The first level is Yusuf's dream of a rainy Los Angeles. The team abducts Fischer, but they are attacked by armed projections from Fischer's subconscious, which has been trained to defend against extraction. The team takes Fischer and a wounded Saito to a warehouse, where Cobb reveals that while dying in the dream would normally wake Saito up, the powerful sedatives needed to stabilize the multi-level dream will instead send a dying dreamer into "limbo", a world of infinite subconscious from which it is very difficult to escape. Despite these setbacks, the team continues with the mission.

Eames impersonates Fischer's godfather, Peter Browning (Tom Berenger), to suggest Fischer reconsider his father's will. Yusuf drives the van as the other dreamers are sedated into the second level.

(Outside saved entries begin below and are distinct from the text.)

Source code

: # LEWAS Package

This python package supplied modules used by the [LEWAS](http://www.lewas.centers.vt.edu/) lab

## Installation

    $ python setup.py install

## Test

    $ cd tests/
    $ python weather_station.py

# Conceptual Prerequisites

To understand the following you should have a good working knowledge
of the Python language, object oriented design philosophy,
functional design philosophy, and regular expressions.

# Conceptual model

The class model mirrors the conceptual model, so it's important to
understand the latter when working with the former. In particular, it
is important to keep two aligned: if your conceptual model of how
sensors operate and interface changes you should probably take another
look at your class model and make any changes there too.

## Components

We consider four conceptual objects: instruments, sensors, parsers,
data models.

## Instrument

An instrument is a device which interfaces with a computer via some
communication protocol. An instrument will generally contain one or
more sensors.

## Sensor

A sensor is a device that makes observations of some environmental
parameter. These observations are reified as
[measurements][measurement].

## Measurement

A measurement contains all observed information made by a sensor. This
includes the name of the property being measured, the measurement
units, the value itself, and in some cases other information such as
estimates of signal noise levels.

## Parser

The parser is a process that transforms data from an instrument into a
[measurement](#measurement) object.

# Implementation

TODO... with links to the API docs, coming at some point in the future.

Eames impersonating Peter Browning.


In the second level, a hotel dreamed by Arthur, Cobb convinces Fischer that he has been kidnapped by Browning and Cobb is his subconscious protector. Cobb persuades him to go down another level to explore Browning's subconscious (in 'reality', it is a ruse to enter Fischer's).

The third level is a snowy mountain fortress dreamed by Eames. The team has to infiltrate it and hold off the guards as Cobb takes Fischer into the equivalent of his subconscious.

Yusuf, under pursuit by Fischer's projections in the first level, accidentally drives off a bridge and initiates his kick too soon. This removes the gravity of Arthur's level, forcing him to improvise a new kick that will synchronize with the van hitting the water, and causes an avalanche in Eames' level. The Mal projection kills Fischer, Cobb kills Mal, and Saito succumbs to his wounds; all three fall into limbo. While Eames sets up a kick by rigging the fortress with explosives, Cobb and Ariadne enter limbo to rescue Fischer and Saito.

Cobb reveals to Ariadne that he and Mal went to limbo while experimenting with the dream-sharing technology. There, they spent fifty years constructing a world from their shared memories. When Mal refused to return to 'reality', Cobb used a rudimentary form of inception by compromising her totem (an object dreamers use to distinguish dreams from 'reality') and implanted in her mind the idea that the world was not real. However, when she woke up, Mal was still convinced that she was dreaming. In an attempt to "wake up" for real, Mal committed suicide and framed Cobb for her death to force him to do the same. Facing a murder charge, Cobb fled the U.S., leaving his children in the care of Professor Miles.










Dom and Mal together.


Through his confession, Cobb makes peace with his guilt over Mal's death. Ariadne kills the Mal projection and wakes Fischer up with a kick. Revived at the mountain fortress, Fischer enters a safe room to discover and accept the planted idea: a projection of his dying father telling him to be his own man. While Cobb remains in limbo to search for Saito, the other team members ride the synchronized kicks back to 'reality': Ariadne jumps off a balcony, Eames detonates the explosives in the fortress, Arthur blasts an elevator containing the team's sleeping bodies up the shaft, and the van hits the water. Cobb eventually finds an aged Saito in limbo, reminding him of their agreement. The dreamers all awaken on the plane and Saito makes a phone call.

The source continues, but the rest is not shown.